Terrorism - Aftermath Online
"When the train came to a standstill people were screaming... As little as 5 seconds later we were unable to see and had all hit the ground for the precious air remaining. We were all literally choking to death." Justin, from Pfff , London Blogger
I've been reading London Blogs today. Many are just extraordinary, such intense, vivid descriptions from a people known for their emotional restraint. I feel as if I've met these people now. We've connected. We're in each other's heads, yet thousands of miles apart.
The Internet has made the world a true global village. It's live 24/7, in all time zones. And when tragedy strikes, as it did here on September 11, 2001, Madrid in March 2004 and in London yesterday, the Internet can provide a window and an opportunity--like none other--to see and participate in history.
Internet technology has grown enormously since 9/11. On-the-scene reactions were included in stunning live and film TV footage and in standup interviews, but most firsthand stories came to us secondhand. Unless we knew someone at the scene, we were cut off from the immutable reality of the event -- the individual accounts.
Blogging was in its infancy in 2001, a techie thing, unknown by the general public. But there was one place people could congregate back then to chronicle their experiences, frantically search for missing colleagues and family members, and share their grief with one another, person to person, in real time -- online Message Boards -- especially those on AOL.
Each message board post was in a sense a kind of mini-blog, a firsthand narrative of shock and confusion and pain. And, as time went on, of outrage and opinions ... and memorials. In all my years creating "Community" for AOL, I believe we reached the pinnacle of its inherent value and purpose during the hours and days and weeks--and even months--following 9/11.
Many of us who couldn't get to our AOL desks in Dulles, Virginia just outside DC--or in Manhattan--that Tuesday morning worked virtually around the clock from our home computers. We scoured the message boards, finding dozens, hundreds, thousands of stories of terror, agony, loss, heroism, faith ... humanity.
The first post I read that September 11 is one I'll never forget, but not because it was a horror story. What haunts me instead is its very ordinariness, the irony of its pure reality -- a hopeless quest. And its embodiment of the power of online community. The poster doesn't comprehend the enormity of her situation, hasn't a clue that her tragic fate is sealed. She simply goes online as usual to seek answers, reassurance, contact ... clearly assuming she'll be there to get them.

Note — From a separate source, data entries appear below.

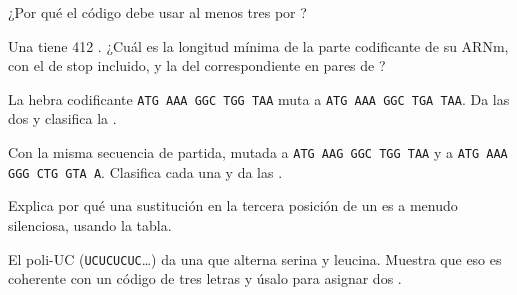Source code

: \begin{exercise}[$\star$]\label{exo:g11:gene-expression:5}
¿Por qué el código debe usar al menos tres  por ?
\end{exercise}

\begin{exercise}[$\star\star$]\label{exo:g11:gene-expression:6}
Una  tiene 412 . ¿Cuál es la longitud mínima de la
parte codificante de su ARNm, con el  de stop incluido, y la del
 correspondiente en pares de ?
\end{exercise}

\begin{exercise}[$\star\star$]\label{exo:g11:gene-expression:7}
La hebra codificante \texttt{ATG AAA GGC TGG TAA} muta a
\texttt{ATG AAA GGC TGA TAA}. Da las dos  y clasifica la
.
\end{exercise}

\begin{exercise}[$\star\star$]\label{exo:g11:gene-expression:8}
Con la misma secuencia de partida, mutada a \texttt{ATG AAG GGC TGG TAA}
y a \texttt{ATG AAA GGG CTG GTA A}. Clasifica cada una y da las
.
\end{exercise}

\begin{exercise}[$\star\star$]\label{exo:g11:gene-expression:9}
Explica por qué una sustitución en la tercera posición de un  es a
menudo silenciosa, usando la tabla.
\end{exercise}

\begin{exercise}[$\star\star$]\label{exo:g11:gene-expression:10}
El  poli-UC (\texttt{UCUCUCUC}\dots) da una  que alterna
serina y leucina. Muestra que eso es coherente con un código de tres
letras y úsalo para asignar dos .
\end{exercise}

"Something's wrong in our office, there's smoke everywhere. I can't find my supervisor. Does anybody know anyone from Cantor Fitzgerald in New York?" Several people replied, most urging her to "GET OUT OF THE TOWER!" -- but of course she never responded.
Cantor Fitzgerald, an accounting firm I never heard of before 9/11, lost 658 employees that day -- the most of any company housed in the World Trade Center. So that one small message board post haunts me even more, because its author is surely gone. Cantor Families Memorial
Along with many others, I supplied AOL's then Editorial Director Jesse Kornbluth, now Swami Uptown and Head Butler, with quotes from AOL message boards. It was so hard reading through so much personal grief and anger and pain. But it was also so necessary. And in the end, rewarding and uplifting. Jesse put many of those posts together in a book: Because We Are Americans: What We Discovered on September 11, 2001
A reviewer says,
"The point of this important book is not only to serve as a documentary of our reaction to the unfolding of events, but also to give us back OUR words. The quotes from the media tell much of the story...the online postings of "the rest of us" tell the remainder of that story. The editors of Because We Are Americans must've sifted through thousands of online postings to find just the right ones to represent what we all felt, and continue to feel. Read it, and you may see yourself in the words."
Fast forward to July 2005. Bloggers have taken center stage now. You can find London Bloggers sharing their experiences at Technorati:London Bombings.
And in case you think Message Boards have been replaced by blogs, think again. Messages For Loved Ones
"I slowly got that pit in my stomach, the feeling that this is bigger than a power shortage. Those who had mobile service were murmurring "explosions" and "it is bombs?" Bob, from bobzyeruncle.com
An ocean--and some might say a language--may separate us, but the feelings expressed are universal. And I'm so glad I live in an age where I can share in them.